Un lavoro non facile se considerato che le investigazioni hanno necessitato di "rivalutare quanto era stato fatto in passato e ripercorrere sin dall’inizio le investigazioni, compiendo ogni possibile attività di riscontro alle dichiarazioni dello Spatuzza; esplorare le ragioni del clamoroso errore giudiziario, esaminando possibili responsabilità degli investigatori del ‘gruppo Falcone - Borsellino’, in passato delegato alle indagini; compiere, in ordine al movente della strage, lunghe e complesse investigazioni sulla c.d. 'Trattativa' tra apparati dello Stato ed esponenti di vertice di Cosa Nostra".
A fronte di questo può una condanna disciplinare adombrare tutto il profilo attitudinale di Nicolò Marino?
È ormai chiaro che la vicenda disciplinare di Marino se paragonata a trentasei anni di fruttuose funzioni giudiziarie risulta risibile.
Inoltre recenti fatti di cronaca ridanno forza ai forti dubbi sui parametri che il Csm adotta per le nomine degli incarichi direttivi e semi - direttivi, argomento già ampiamente trattato nell’ambito dello scandalo Palamara.
Basti ricordare per esempio la nomina di Rosa Patrizia Sinisi 66enne presidente della Corte d’Appello di Potenza, scelta dal Guardasigilli Carlo Nordio come vicecapo del Dog (Dipartimento dell’organizzazione giudiziaria), la struttura ministeriale che da Roma gestisce l’immensa macchina della giustizia italiana.
Sull’opportunità della nomina, infatti, pesavano le chat imbarazzanti della giudice con Luca Palamara, acquisite agli atti del primo processo di Perugia a carico dell’ex ras delle correnti, che scoperchiò un sistema definito da Nordio “un verminaio”. Nei messaggi, la giudice aveva raccomandato colleghi a lei vicini per i vertici degli uffici giudiziari di tutta la Puglia, da Taranto a Brindisi, da Bari a Lecce: per questo motivo, appellandosi al prestigio della magistratura, la maggioranza dei consiglieri del Csm ha scelto di non dare il proprio assenso all’incarico.

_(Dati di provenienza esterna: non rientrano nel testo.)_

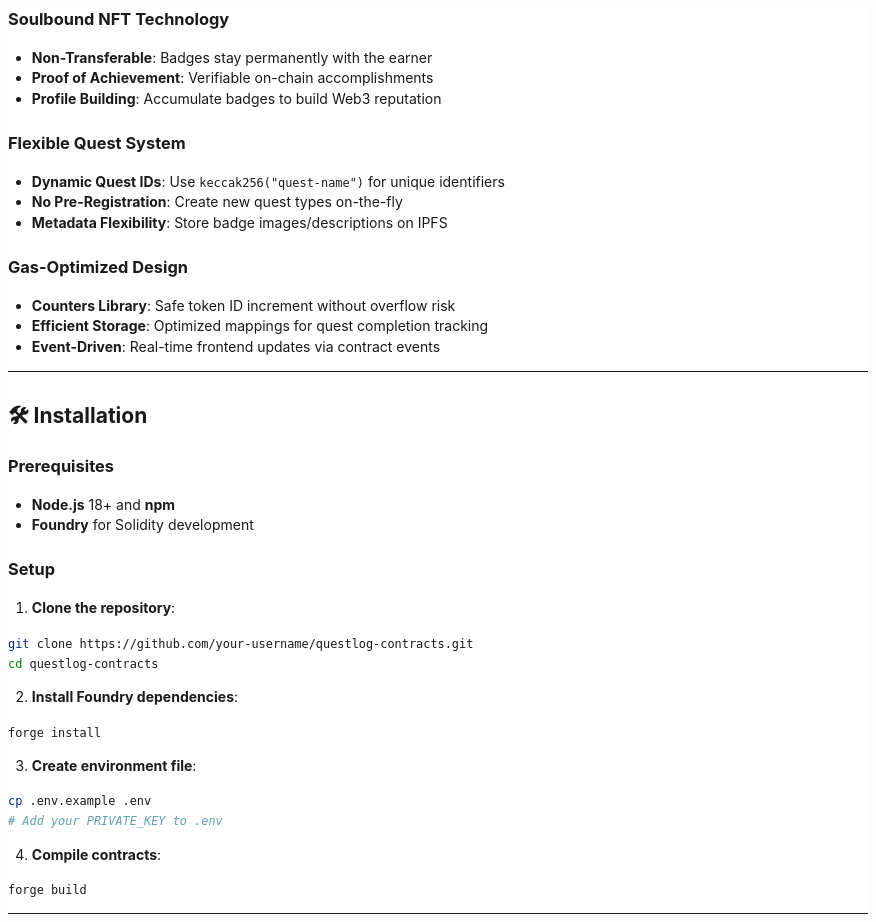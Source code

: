 ### Soulbound NFT Technology

- **Non-Transferable**: Badges stay permanently with the earner
- **Proof of Achievement**: Verifiable on-chain accomplishments
- **Profile Building**: Accumulate badges to build Web3 reputation

### Flexible Quest System

- **Dynamic Quest IDs**: Use `keccak256("quest-name")` for unique identifiers
- **No Pre-Registration**: Create new quest types on-the-fly
- **Metadata Flexibility**: Store badge images/descriptions on IPFS

### Gas-Optimized Design

- **Counters Library**: Safe token ID increment without overflow risk
- **Efficient Storage**: Optimized mappings for quest completion tracking
- **Event-Driven**: Real-time frontend updates via contract events

---

## 🛠️ Installation

### Prerequisites

- **Node.js** 18+ and **npm**
- **Foundry** for Solidity development

### Setup

1. **Clone the repository**:

```bash
git clone https://github.com/your-username/questlog-contracts.git
cd questlog-contracts
```

2. **Install Foundry dependencies**:

```bash
forge install
```

3. **Create environment file**:

```bash
cp .env.example .env
# Add your PRIVATE_KEY to .env
```

4. **Compile contracts**:

```bash
forge build
```

---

Ma la proposta favorevole è passata comunque, grazie alle astensioni del gruppo “moderato” di Unità per la Costituzione (Unicost) lo stesso a cui appartiene Sinisi e apparteneva Palamara.
Nella relazione firmata dall’ex consigliere (e ora sostituto procuratore nazionale antimafia) Nino Di Matteo si legge che la magistrata, “legata a Palamara da ragioni di militanza associativa, aveva in più occasioni interloquito con il medesimo sulle procedure di conferimento di incarichi, rivendicando addirittura in un caso ‘l’appartenenza’ del posto” a Unicost.
Alla luce di questo la domanda rimane sempre la stessa: su che basi vengono gestite le nomine dei magistrati?
Dai fatti emerge il sospetto che capacità e spirito di sacrificio non contino nulla per l’organo di autogoverno della magistratura: dall’esterno si percepisce che basta avere le ‘carte a posto’ o gli ‘agganci’ giusti.